如何修复我的3D射线投射算法以获取玩家正在观看的方块 [英] How to fix my 3D Ray-Casting Algorithm for getting the Block the player is looking at
问题描述
我用于计算玩家正在看哪个方块(基于体素的世界)的算法无法正常工作.我已经从本教程中将其从2D修改为3D.有时它显示正确的块,但有时它要么什么都不显示,要么在完全不同的方向上返回东西,为什么会发生?
My algorithm for calculating which block a player is looking at (voxel based world) is not working correctly. I have adapted it from this tutorial from 2D to 3D. At times it shows the correct block but other times it either returns nothing when it should or something in a completely different direction, why is this happening?

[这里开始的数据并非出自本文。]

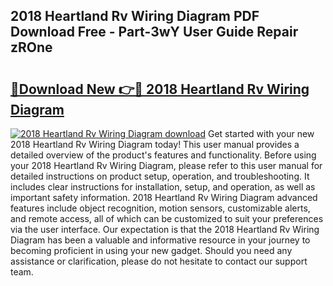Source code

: ## 2018 Heartland Rv Wiring Diagram PDF Download Free - Part-3wY User Guide Repair zROne

# <h2><a href="http://dfk1bs3.blite.top/?on=2018+Heartland+Rv+Wiring+Diagram">🔗Download New 👉🔴 2018 Heartland Rv Wiring Diagram</a></h2>

[![2018 Heartland Rv Wiring Diagram download](https://i.imgur.com/lujVjoI.png)](http://dfk1bs3.blite.top/?on=2018+Heartland+Rv+Wiring+Diagram)
Get started with your new 2018 Heartland Rv Wiring Diagram today! This user manual provides a detailed overview of the product's features and functionality. Before using your 2018 Heartland Rv Wiring Diagram, please refer to this user manual for detailed instructions on product setup, operation, and troubleshooting. It includes clear instructions for installation, setup, and operation, as well as important safety information. 2018 Heartland Rv Wiring Diagram advanced features include object recognition, motion sensors, customizable alerts, and remote access, all of which can be customized to suit your preferences via the user interface. Our expectation is that the 2018 Heartland Rv Wiring Diagram has been a valuable and informative resource in your journey to becoming proficient in using your new gadget. Should you need any assistance or clarification, please do not hesitate to contact our support team.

public (Block, Box?) GetLookAtBlock(Vector3 pos, Vector3 look) {
try {
look = look.Normalized() * 4;
float deltaX = Math.Abs(look.Normalized().X);
float deltaY = Math.Abs(look.Normalized().Y);
float deltaZ = Math.Abs(look.Normalized().Z);
int stepX, stepY, stepZ;
float distX, distY, distZ;
if (look.X < 0) {
distX = (pos.X - SandboxMath.RoundDown(pos.X)) * deltaX;
stepX = -1;
} else {
distX = (SandboxMath.RoundDown(pos.X) + 1 - pos.X) * deltaX;
stepX = 1;
}
if (look.Y < 0) {
distY = (pos.Y - SandboxMath.RoundDown(pos.Y)) * deltaY;
stepY = -1;
} else {
distY = (SandboxMath.RoundDown(pos.Y) + 1 - pos.Y) * deltaY;
stepY = 1;
}
if (look.Z < 0) {
distZ = (pos.Z - SandboxMath.RoundDown(pos.Z)) * deltaZ;
stepZ = -1;
} else {
distZ = (SandboxMath.RoundDown(pos.Z) + 1 - pos.Z) * deltaZ;
stepZ = 1;
}
int endX = SandboxMath.RoundDown(pos.X + look.X);
int endY = SandboxMath.RoundDown(pos.Y + look.Y);
int endZ = SandboxMath.RoundDown(pos.Z + look.Z);
int x = (int)pos.X;
int y = (int)pos.Y;
int z = (int)pos.Z;
Block start = GetBlock(x, y, z);
if (start != 0) {
return (start, new Box(new Vector3(x, y, z), new Vector3(x + 1, y + 1, z + 1)));
}
while (x != endX && y != endY && z != endZ) {
if (distX < distY) {
if (distX < distZ) {
distX += deltaX;
x += stepX;
} else {
distZ += deltaZ;
z += stepZ;
}
} else {
if (distY < distZ) {
distY += deltaY;
y += stepY;
} else {
distZ += deltaZ;
z += stepZ;
}
}
Block b = GetBlock(x, y, z);
if (b != 0) {
return (b, new Box(new Vector3(x, y, z), new Vector3(x + 1, y + 1, z + 1)));
}
}
return (0, null);
} catch (IndexOutOfRangeException) {
return (0, null);
}
}
推荐答案
您的 DDA 有两个问题,从我的初看起来就可以看出:
your DDA have two issues I can see from the first look:
-
仅当Z为主轴时有效
work only if Z is the major axis
仅当您在相机空间中或固定相机沿Z方向观看时
so only if you are in camera space or have fixed camera looking in Z direction
您的三角洲很奇怪
为什么:
delta? = abs(1 / look.Normalized().?);
我希望:
delta? = abs(look.Normalized().?);
我没有使用 C#进行编码,因此我不确定要修复您的代码,但这是我的 C ++ 模板,用于n维 DDA 因此,只需根据它进行比较和修复即可...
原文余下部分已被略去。